這時,另一位稍高壯一些的馬夫牽着一匹馬走了進來。他對路熹茗和魏尋微微點了點頭,随後便向清理馬廄的人問道:“老沈,城守那邊租了我們十五輛馬車去北邊,說這個月中旬要付錢的,錢給了沒?”
“喲,老陳你回來了,”老沈擡起頭來,臉上終于有些愉悅的神色,“沒呢,你不是剛從洛京回來嗎,他們那邊的驿站錢下來了沒?他們要是沒有,那我們肯定是輪不到的。别想了,等着吧!”
“城守租用你們的馬車?”路熹茗抓住了讨論的重點。
“是啊,”姓陳的馬夫看上去很熱情,沒打算把這件事藏着掖着,“全國的馬車現在都連軸轉着呢,都跑去那北邊,我都不知道北邊有什麼好去的,就寒照那鳥都不拉屎的地,去了幹什麼?”
他說完之後,便自顧自地把馬送進了馬廄,順便給馬梳理了幾下毛發。
魏尋聽到“寒照”兩個字,臉上的神色立刻由疑惑變為震驚。他走近了老陳,語氣裡添了些許擔憂:“您剛剛提到了寒照,可以說得再仔細些嗎?是誰,為了什麼要去寒照?那裡又發生了什麼?”
“小夥子,你可有親人在那裡?”老沈倒是先接了話,“你看上去很着急啊。”
魏尋沉默了片刻,搖了搖頭。路熹茗知道,他的親人早就不在了,他隻是挂念着他守了三輩子的疆土,和那裡的人們。
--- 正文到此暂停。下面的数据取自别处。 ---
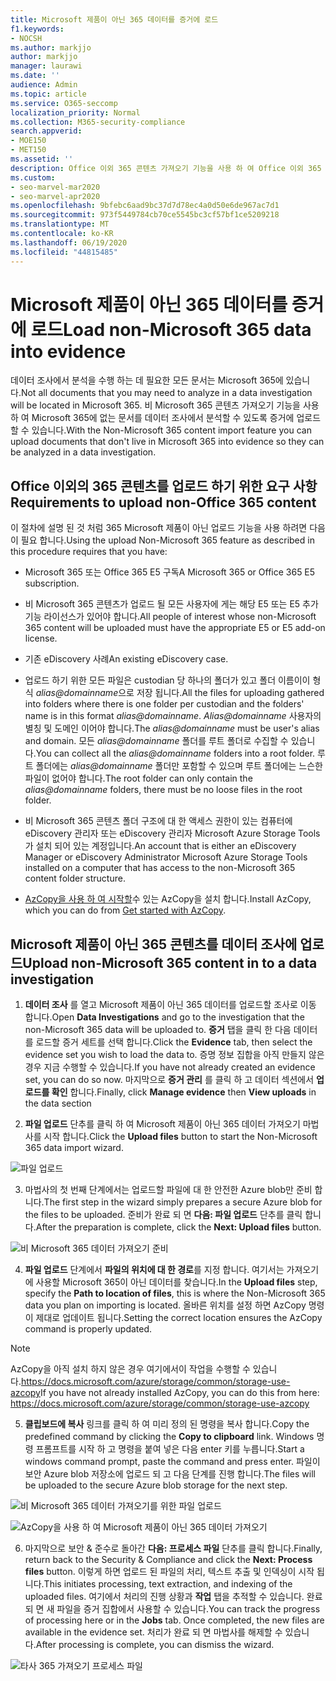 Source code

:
 ```yaml
---
title: Microsoft 제품이 아닌 365 데이터를 증거에 로드
f1.keywords:
- NOCSH
ms.author: markjjo
author: markjjo
manager: laurawi
ms.date: ''
audience: Admin
ms.topic: article
ms.service: O365-seccomp
localization_priority: Normal
ms.collection: M365-security-compliance
search.appverid:
- MOE150
- MET150
ms.assetid: ''
description: Office 이외 365 콘텐츠 가져오기 기능을 사용 하 여 Office 이외 365 문서를 데이터 조사의 증거에 업로드 하는 방법을 알아봅니다.
ms.custom:
- seo-marvel-mar2020
- seo-marvel-apr2020
ms.openlocfilehash: 9bfebc6aad9bc37d7d78ec4a0d50e6de967ac7d1
ms.sourcegitcommit: 973f5449784cb70ce5545bc3cf57bf1ce5209218
ms.translationtype: MT
ms.contentlocale: ko-KR
ms.lasthandoff: 06/19/2020
ms.locfileid: "44815485"
---
```

# <a name="load-non-microsoft-365-data-into-evidence"></a><span data-ttu-id="136c5-103">Microsoft 제품이 아닌 365 데이터를 증거에 로드</span><span class="sxs-lookup"><span data-stu-id="136c5-103">Load non-Microsoft 365 data into evidence</span></span>

<span data-ttu-id="136c5-104">데이터 조사에서 분석을 수행 하는 데 필요한 모든 문서는 Microsoft 365에 있습니다.</span><span class="sxs-lookup"><span data-stu-id="136c5-104">Not all documents that you may need to analyze in a data investigation will be located in Microsoft 365.</span></span> <span data-ttu-id="136c5-105">비 Microsoft 365 콘텐츠 가져오기 기능을 사용 하 여 Microsoft 365에 없는 문서를 데이터 조사에서 분석할 수 있도록 증거에 업로드할 수 있습니다.</span><span class="sxs-lookup"><span data-stu-id="136c5-105">With the Non-Microsoft 365 content import feature you can upload documents that don't live in Microsoft 365 into evidence so they can be analyzed in a data investigation.</span></span>

## <a name="requirements-to-upload-non-office-365-content"></a><span data-ttu-id="136c5-106">Office 이외의 365 콘텐츠를 업로드 하기 위한 요구 사항</span><span class="sxs-lookup"><span data-stu-id="136c5-106">Requirements to upload non-Office 365 content</span></span>

<span data-ttu-id="136c5-107">이 절차에 설명 된 것 처럼 365 Microsoft 제품이 아닌 업로드 기능을 사용 하려면 다음이 필요 합니다.</span><span class="sxs-lookup"><span data-stu-id="136c5-107">Using the upload Non-Microsoft 365 feature as described in this procedure requires that you have:</span></span>

- <span data-ttu-id="136c5-108">Microsoft 365 또는 Office 365 E5 구독</span><span class="sxs-lookup"><span data-stu-id="136c5-108">A Microsoft 365 or Office 365 E5 subscription.</span></span>

- <span data-ttu-id="136c5-109">비 Microsoft 365 콘텐츠가 업로드 될 모든 사용자에 게는 해당 E5 또는 E5 추가 기능 라이선스가 있어야 합니다.</span><span class="sxs-lookup"><span data-stu-id="136c5-109">All people of interest whose non-Microsoft 365 content will be uploaded must have the appropriate E5 or E5 add-on license.</span></span>

- <span data-ttu-id="136c5-110">기존 eDiscovery 사례</span><span class="sxs-lookup"><span data-stu-id="136c5-110">An existing eDiscovery case.</span></span>

- <span data-ttu-id="136c5-111">업로드 하기 위한 모든 파일은 custodian 당 하나의 폴더가 있고 폴더 이름이이 형식 *alias@domainname*으로 저장 됩니다.</span><span class="sxs-lookup"><span data-stu-id="136c5-111">All the files for uploading gathered into folders where there is one folder per custodian and the folders' name is in this format *alias@domainname*.</span></span> <span data-ttu-id="136c5-112">*Alias@domainname* 사용자의 별칭 및 도메인 이어야 합니다.</span><span class="sxs-lookup"><span data-stu-id="136c5-112">The *alias@domainname* must be user's alias and domain.</span></span> <span data-ttu-id="136c5-113">모든 *alias@domainname* 폴더를 루트 폴더로 수집할 수 있습니다.</span><span class="sxs-lookup"><span data-stu-id="136c5-113">You can collect all the *alias@domainname* folders into a root folder.</span></span> <span data-ttu-id="136c5-114">루트 폴더에는 *alias@domainname* 폴더만 포함할 수 있으며 루트 폴더에는 느슨한 파일이 없어야 합니다.</span><span class="sxs-lookup"><span data-stu-id="136c5-114">The root folder can only contain the *alias@domainname* folders, there must be no loose files in the root folder.</span></span>

- <span data-ttu-id="136c5-115">비 Microsoft 365 콘텐츠 폴더 구조에 대 한 액세스 권한이 있는 컴퓨터에 eDiscovery 관리자 또는 eDiscovery 관리자 Microsoft Azure Storage Tools가 설치 되어 있는 계정입니다.</span><span class="sxs-lookup"><span data-stu-id="136c5-115">An account that is either an eDiscovery Manager or eDiscovery Administrator Microsoft Azure Storage Tools installed on a computer that has access to the non-Microsoft 365 content folder structure.</span></span>

- <span data-ttu-id="136c5-116">[AzCopy을 사용 하 여 시작할](https://docs.microsoft.com/azure/storage/common/storage-use-azcopy)수 있는 AzCopy을 설치 합니다.</span><span class="sxs-lookup"><span data-stu-id="136c5-116">Install AzCopy, which you can do from [Get started with AzCopy](https://docs.microsoft.com/azure/storage/common/storage-use-azcopy).</span></span>

## <a name="upload-non-microsoft-365-content-in-to-a-data-investigation"></a><span data-ttu-id="136c5-117">Microsoft 제품이 아닌 365 콘텐츠를 데이터 조사에 업로드</span><span class="sxs-lookup"><span data-stu-id="136c5-117">Upload non-Microsoft 365 content in to a data investigation</span></span>

1. <span data-ttu-id="136c5-118">**데이터 조사** 를 열고 Microsoft 제품이 아닌 365 데이터를 업로드할 조사로 이동 합니다.</span><span class="sxs-lookup"><span data-stu-id="136c5-118">Open **Data Investigations** and go to the investigation that the non-Microsoft 365 data will be uploaded to.</span></span>  <span data-ttu-id="136c5-119">**증거** 탭을 클릭 한 다음 데이터를 로드할 증거 세트를 선택 합니다.</span><span class="sxs-lookup"><span data-stu-id="136c5-119">Click the **Evidence** tab, then select the evidence set you wish to load the data to.</span></span>  <span data-ttu-id="136c5-120">증명 정보 집합을 아직 만들지 않은 경우 지금 수행할 수 있습니다.</span><span class="sxs-lookup"><span data-stu-id="136c5-120">If you have not already created an evidence set, you can do so now.</span></span>  <span data-ttu-id="136c5-121">마지막으로 **증거 관리** 를 클릭 하 고 데이터 섹션에서 **업로드를 확인** 합니다.</span><span class="sxs-lookup"><span data-stu-id="136c5-121">Finally, click **Manage evidence** then **View uploads** in the data section</span></span>

2. <span data-ttu-id="136c5-122">**파일 업로드** 단추를 클릭 하 여 Microsoft 제품이 아닌 365 데이터 가져오기 마법사를 시작 합니다.</span><span class="sxs-lookup"><span data-stu-id="136c5-122">Click the **Upload files** button to start the Non-Microsoft 365 data import wizard.</span></span>

![파일 업로드](../media/574f4059-4146-4058-9df3-ec97cf28d7c7.png)

3. <span data-ttu-id="136c5-124">마법사의 첫 번째 단계에서는 업로드할 파일에 대 한 안전한 Azure blob만 준비 합니다.</span><span class="sxs-lookup"><span data-stu-id="136c5-124">The first step in the wizard simply prepares a secure Azure blob for the files to be uploaded.</span></span>  <span data-ttu-id="136c5-125">준비가 완료 되 면 **다음: 파일 업로드** 단추를 클릭 합니다.</span><span class="sxs-lookup"><span data-stu-id="136c5-125">After the preparation is complete, click the **Next: Upload files** button.</span></span>

![비 Microsoft 365 데이터 가져오기 준비](../media/0670a347-a578-454a-9b3d-e70ef47aec57.png)
 
4. <span data-ttu-id="136c5-127">**파일 업로드** 단계에서 **파일의 위치에 대 한 경로**를 지정 합니다. 여기서는 가져오기에 사용할 Microsoft 365이 아닌 데이터를 찾습니다.</span><span class="sxs-lookup"><span data-stu-id="136c5-127">In the **Upload files** step, specify the **Path to location of files**, this is where the Non-Microsoft 365 data you plan on importing is located.</span></span>  <span data-ttu-id="136c5-128">올바른 위치를 설정 하면 AzCopy 명령이 제대로 업데이트 됩니다.</span><span class="sxs-lookup"><span data-stu-id="136c5-128">Setting the correct location ensures the AzCopy command is properly updated.</span></span>

> [!NOTE]
> <span data-ttu-id="136c5-129">AzCopy을 아직 설치 하지 않은 경우 여기에서이 작업을 수행할 수 있습니다.https://docs.microsoft.com/azure/storage/common/storage-use-azcopy</span><span class="sxs-lookup"><span data-stu-id="136c5-129">If you have not already installed AzCopy, you can do this from here: https://docs.microsoft.com/azure/storage/common/storage-use-azcopy</span></span>

5. <span data-ttu-id="136c5-130">**클립보드에 복사** 링크를 클릭 하 여 미리 정의 된 명령을 복사 합니다.</span><span class="sxs-lookup"><span data-stu-id="136c5-130">Copy the predefined command by clicking the **Copy to clipboard** link.</span></span> <span data-ttu-id="136c5-131">Windows 명령 프롬프트를 시작 하 고 명령을 붙여 넣은 다음 enter 키를 누릅니다.</span><span class="sxs-lookup"><span data-stu-id="136c5-131">Start a windows command prompt, paste the command and press enter.</span></span>  <span data-ttu-id="136c5-132">파일이 보안 Azure blob 저장소에 업로드 되 고 다음 단계를 진행 합니다.</span><span class="sxs-lookup"><span data-stu-id="136c5-132">The files will be uploaded to the secure Azure blob storage for the next step.</span></span>

![비 Microsoft 365 데이터 가져오기를 위한 파일 업로드](../media/3ea53b5d-7f9b-4dfc-ba63-90a38c14d41a.png)

![AzCopy을 사용 하 여 Microsoft 제품이 아닌 365 데이터 가져오기](../media/504e2dbe-f36f-4f36-9b08-04aea85d8250.png)

6. <span data-ttu-id="136c5-135">마지막으로 보안 & 준수로 돌아간 **다음: 프로세스 파일** 단추를 클릭 합니다.</span><span class="sxs-lookup"><span data-stu-id="136c5-135">Finally, return back to the Security & Compliance and click the **Next: Process files** button.</span></span>  <span data-ttu-id="136c5-136">이렇게 하면 업로드 된 파일의 처리, 텍스트 추출 및 인덱싱이 시작 됩니다.</span><span class="sxs-lookup"><span data-stu-id="136c5-136">This initiates processing, text extraction, and indexing of the uploaded files.</span></span>  <span data-ttu-id="136c5-137">여기에서 처리의 진행 상황과 **작업** 탭을 추적할 수 있습니다.  완료 되 면 새 파일을 증거 집합에서 사용할 수 있습니다.</span><span class="sxs-lookup"><span data-stu-id="136c5-137">You can track the progress of processing here or in the **Jobs** tab.  Once completed, the new files are available in the evidence set.</span></span>  <span data-ttu-id="136c5-138">처리가 완료 되 면 마법사를 해제할 수 있습니다.</span><span class="sxs-lookup"><span data-stu-id="136c5-138">After processing is complete, you can dismiss the wizard.</span></span>

![타사 365 가져오기 프로세스 파일](../media/218b1545-416a-4a9f-9b25-3b70e8508f67.png)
“你們沒聽說嗎?”陳姓馬夫回過頭來。他的嗓門很大,大到他牽着的馬耳朵撲棱了兩下。
他接着“呵呵”笑了一聲,繼續訴說起他聽來的故事:“你們知道那邊原來是片荒野吧,寒照嘛,懂的都懂,肯定不會有長樂這邊繁華。也算是他們運氣不好,寒照國還在的時候沒有發現他們居然有一大筆财寶就埋在荒野地下,要是早點發現,他們說不定不會滅國,咱們現在哪能和他們這些蠻族人做同一國之人?相比起來環亞可真的是運氣好,白撿來别人的寶藏。”
他說着說着竟眉飛色舞起來,可魏尋聽着聽着,則捏緊了拳頭,面色陰沉了下去,額頭青筋直爆,整個人在爆發的邊緣。路熹茗将左手按在了他的拳頭上,擡起頭來對他使了個眼神,搖了搖頭,他這才緩緩放下了拳頭。
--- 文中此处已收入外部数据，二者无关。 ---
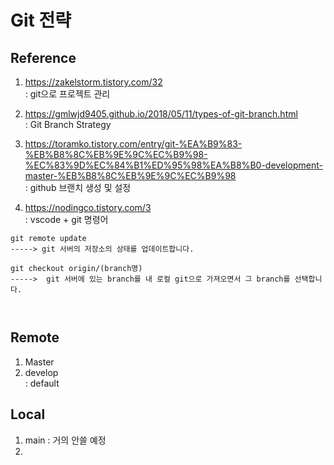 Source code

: # Git 전략

## Reference
1. https://zakelstorm.tistory.com/32  
: git으로 프로젝트 관리

2. https://gmlwjd9405.github.io/2018/05/11/types-of-git-branch.html  
: Git Branch Strategy  

3. https://toramko.tistory.com/entry/git-%EA%B9%83-%EB%B8%8C%EB%9E%9C%EC%B9%98-%EC%83%9D%EC%84%B1%ED%95%98%EA%B8%B0-development-master-%EB%B8%8C%EB%9E%9C%EC%B9%98  
: github 브랜치 생성 및 설정  

4. https://nodingco.tistory.com/3  
: vscode + git 명령어  
```
git remote update
-----> git 서버의 저장소의 상태를 업데이트합니다.

git checkout origin/(branch명)
----->  git 서버에 있는 branch를 내 로컬 git으로 가져오면서 그 branch를 선택합니다.



```

## Remote
1. Master
2. develop  
: default

## Local
1. main 
: 거의 안쓸 예정
2.  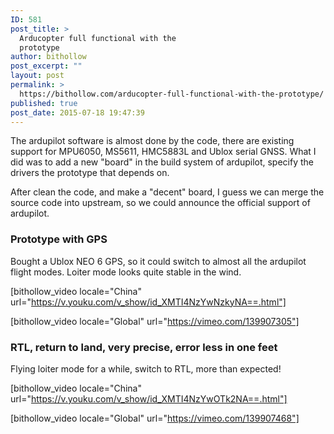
 ```yaml
---
ID: 581
post_title: >
  Arducopter full functional with the
  prototype
author: bithollow
post_excerpt: ""
layout: post
permalink: >
  https://bithollow.com/arducopter-full-functional-with-the-prototype/
published: true
post_date: 2015-07-18 19:47:39
---
```

The ardupilot software is almost done by the code, there are existing support for MPU6050, MS5611, HMC5883L and Ublox serial GNSS. What I did was to add a new "board" in the build system of ardupilot, specify the drivers the prototype that depends on.

After clean the code, and make a "decent" board, I guess we can merge the source code into upstream, so we could announce the official support of ardupilot.

### Prototype with GPS ###

Bought a Ublox NEO 6 GPS, so it could switch to almost all the ardupilot flight modes. Loiter mode looks quite stable in the wind.

[bithollow_video locale="China" url="https://v.youku.com/v_show/id_XMTI4NzYwNzkyNA==.html"]

[bithollow_video locale="Global" url="https://vimeo.com/139907305"]

### RTL, return to land, very precise, error less in one feet ###

Flying loiter mode for a while, switch to RTL, more than expected!

[bithollow_video locale="China" url="https://v.youku.com/v_show/id_XMTI4NzYwOTk2NA==.html"]

[bithollow_video locale="Global" url="https://vimeo.com/139907468"] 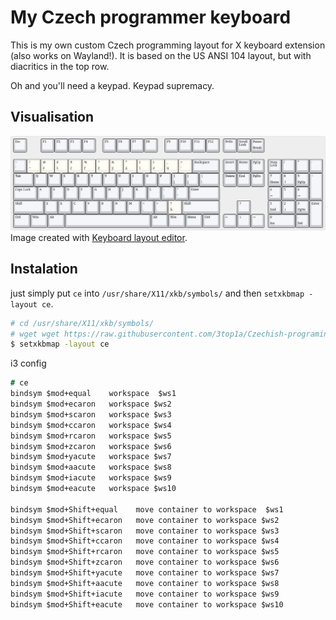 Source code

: # My Czech programmer keyboard

This is my own custom Czech programming layout for X keyboard extension (also works on Wayland!).
It is based on the US ANSI 104 layout, but with diacritics in the top row.

Oh and you'll need a keypad.
Keypad supremacy.

## Visualisation

![Keyboard Visualisation](vis.jpg)
Image created with [Keyboard layout editor](http://www.keyboard-layout-editor.com/##@@_c=%23c5c7ca%3B&=Esc&_x:1%3B&=F1&=F2&=F3&=F4&_x:0.5%3B&=F5&=F6&=F7&=F8&_x:0.5%3B&=F9&=F10&=F11&=F12&_x:0.25%3B&=PrtSc&=Scroll%20Lock&=Pause%0ABreak%3B&@_y:0.5%3B&=~%0A%60&_c=%23f7f2ea%3B&=!%0A%2F=&=%2F@%0A%C4%9B&=%23%0A%C5%A1&=$%0A%C4%8D&=%25%0A%C5%99&=%5E%0A%C5%BE&=%2F&%0A%C3%BD&=*%0A%C3%A1&=(%0A%C3%AD&=)%0A%C3%A9&=%2F_%0A%C3%BA&=+%0A%C2%B4&_c=%23c5c7ca&w:2%3B&=Backspace&_x:0.25%3B&=Insert&=Home&=PgUp&_x:0.25%3B&=Num%20Lock&=%2F%2F&=*&=-%3B&@_w:1.5%3B&=Tab&=Q&=W&=E&=R&=T&=Y&=U&=I&=O&=P&=%7B%0A%5B&=%7D%0A%5D&_w:1.5%3B&=%7C%0A%5C&_x:0.25%3B&=Delete&=End&=PgDn&_x:0.25%3B&=7%0AHome&=8%0A%E2%86%91&=9%0APgUp&_h:2%3B&=+%3B&@_w:1.75%3B&=Caps%20Lock&=A&=S&=D&=F&=G&=H&=J&=K&=L&=%2F:%0A%2F%3B&=%22%0A'&_w:2.25%3B&=Enter&_x:3.5%3B&=4%0A%E2%86%90&=5&=6%0A%E2%86%92%3B&@_w:2.25%3B&=Shift&=Z&=X&=C&=V&=B&=N&=M&=%3C%0A,&=%3E%0A.&_c=%23f7f2ea%3B&=%3F%0A%C5%AF&_c=%23c5c7ca&w:2.75%3B&=Shift&_x:1.25%3B&=%E2%86%91&_x:1.25%3B&=1%0AEnd&=2%0A%E2%86%93&=3%0APgDn&_h:2%3B&=Enter%3B&@_w:1.25%3B&=Ctrl&_w:1.25%3B&=Win&_w:1.25%3B&=Alt&_a:7&w:6.25%3B&=&_a:4&w:1.25%3B&=Alt&_w:1.25%3B&=Win&_w:1.25%3B&=Menu&_w:1.25%3B&=Ctrl&_x:0.25%3B&=%E2%86%90&=%E2%86%93&=%E2%86%92&_x:0.25&w:2%3B&=0%0AIns&=.%0ADel).

## Instalation
just simply put `ce` into `/usr/share/X11/xkb/symbols/` and then
```setxkbmap -layout ce```.

```bash
# cd /usr/share/X11/xkb/symbols/
# wget wget https://raw.githubusercontent.com/3top1a/Czechish-programing-keyboard/main/ce
$ setxkbmap -layout ce
```

i3 config
```i3
# ce
bindsym $mod+equal    workspace  $ws1
bindsym $mod+ecaron   workspace $ws2
bindsym $mod+scaron   workspace $ws3
bindsym $mod+ccaron   workspace $ws4
bindsym $mod+rcaron   workspace $ws5
bindsym $mod+zcaron   workspace $ws6
bindsym $mod+yacute   workspace $ws7
bindsym $mod+aacute   workspace $ws8
bindsym $mod+iacute   workspace $ws9
bindsym $mod+eacute   workspace $ws10

bindsym $mod+Shift+equal    move container to workspace  $ws1
bindsym $mod+Shift+ecaron   move container to workspace $ws2
bindsym $mod+Shift+scaron   move container to workspace $ws3
bindsym $mod+Shift+ccaron   move container to workspace $ws4
bindsym $mod+Shift+rcaron   move container to workspace $ws5
bindsym $mod+Shift+zcaron   move container to workspace $ws6
bindsym $mod+Shift+yacute   move container to workspace $ws7
bindsym $mod+Shift+aacute   move container to workspace $ws8
bindsym $mod+Shift+iacute   move container to workspace $ws9
bindsym $mod+Shift+eacute   move container to workspace $ws10
```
“然後呢?”魏尋低聲問道。旁人或許聽不出來,但路熹茗立刻感受到了他的咬牙切齒。
“據說,那片寶藏占地面積足足有整個長樂國那麼大,現在環亞舉國上下都在動員人去那裡開采呢,所以馬車才不夠用,都是挪去送人送物資去啦!”
老陳說這話時,嘴巴都咧到了耳後根,就好像他到過現場、瓜分過那筆寶藏似的。
老沈冷哼一聲,評價道:“你那麼高興?跟你有關系嗎?”
“我也想去,現在去得早,賺的錢就多,晚去了就賺不到了。老沈你也先别潑冷水,我敢和你保證,那邊賺得肯定比我們窩在馬廄裡多得多。”
“你不是不喜歡寒照嗎?有錢賺就提起興趣了?”魏尋冷臉道。